Just as well, it’s languages, through other research, which seem to favour musical training, not vice-versa.
It’s also been researched and demonstrated (probably just as shakily) that Russian speakers have a greater ease to learn most foreign languages, because the musical range of their language is greater and covers the scales of most Indo-European languages.
The research you point to may also neglect that many languages–take Vietnamese–are modal more than tonal. So this could make their music harder for us to understand, as their language, and vice-versa.
Then the question is, what type of language compared to what music?
As for the F-F#, I understand most cultures will distinguish easily a semitone (including Russians :roll: ) while “cook” and “kook” is more of a modal than pitch question.
Btw, build some sentences out of context, and no-one will hear if not expressly paying attention. Something like “the chef ordered a sauce from his kook”. This plays can be successfully attempted in most languages, including Russian (or Vietnamese).
PS: Btw, it just occurs to me that in appropriate context, a Russian will confuse a cook with a… cock : “kok” is legitimate Russian for a cook, especially in marine circles, as are “maître-coq” and “maître-queux” in French. Which hardly presumes of their ability to play a roll. Or cock up a spring-roll.

Portuguese is a beautiful language. I find it easier to read than Spanish. But it is harder to understand the spoken language. Portuguese is not phonetic like Spanish. There a lot of exceptions to pronunciation.

I personally feel that we should become more multilingual like they are in Europe. Here in the DC area you can hear just about any language you can think of. I heard a fellow in Walmart talking with a friend and I didn’t recognize the language. I asked about and he told me it was an African tribal language I had never heard of.

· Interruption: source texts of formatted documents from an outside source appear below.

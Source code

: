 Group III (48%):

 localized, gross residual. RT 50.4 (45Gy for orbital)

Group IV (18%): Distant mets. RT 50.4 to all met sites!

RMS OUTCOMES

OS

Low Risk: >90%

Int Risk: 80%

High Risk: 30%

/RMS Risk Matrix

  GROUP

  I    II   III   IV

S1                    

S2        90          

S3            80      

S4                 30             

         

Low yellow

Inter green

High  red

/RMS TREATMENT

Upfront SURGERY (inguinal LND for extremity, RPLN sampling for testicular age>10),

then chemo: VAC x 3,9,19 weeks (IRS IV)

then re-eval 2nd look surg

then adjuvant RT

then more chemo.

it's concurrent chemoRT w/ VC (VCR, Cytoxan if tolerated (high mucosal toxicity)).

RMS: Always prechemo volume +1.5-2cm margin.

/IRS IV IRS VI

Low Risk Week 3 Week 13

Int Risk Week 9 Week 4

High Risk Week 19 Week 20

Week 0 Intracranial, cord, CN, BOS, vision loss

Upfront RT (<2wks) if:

Right now I am working on Korean.

BTW if you have difficulty with language and a poor musical ear don’t take up the morse code. It requires the same area of the brain. It took me about 5 times as long as other people to get my ham license because of the code requirements.

Ron

It seems to me that Portugese is one of those languages that millions and millions people speak but nobody studies. Portugese is more widely spoken but French is much more commonly taught in schools (at least here in the United States).

I personally feel that we should become more multilingual like they are in Europe.

Me, too. Within fifty years Spanish is supposed to be spoken by just as many people as English in this country.

BTW if you have difficulty with language and a poor musical ear don’t take up the morse code. It requires the same area of the brain. It took me about 5 times as long as other people to get my ham license because of the code requirements.

Ham license?

Short wave radio. I used to listen in, but
all they talked about were their radios. Best

Good point.
Its a wonder that the “resident linguist”
who seems to equate “dalect” with “language”
didn’t raise this.

Also there is an issue about rhythms in languages
and how they may inform the music.

I tend to doubt it. I have several in-laws who aren’t the least bit musical.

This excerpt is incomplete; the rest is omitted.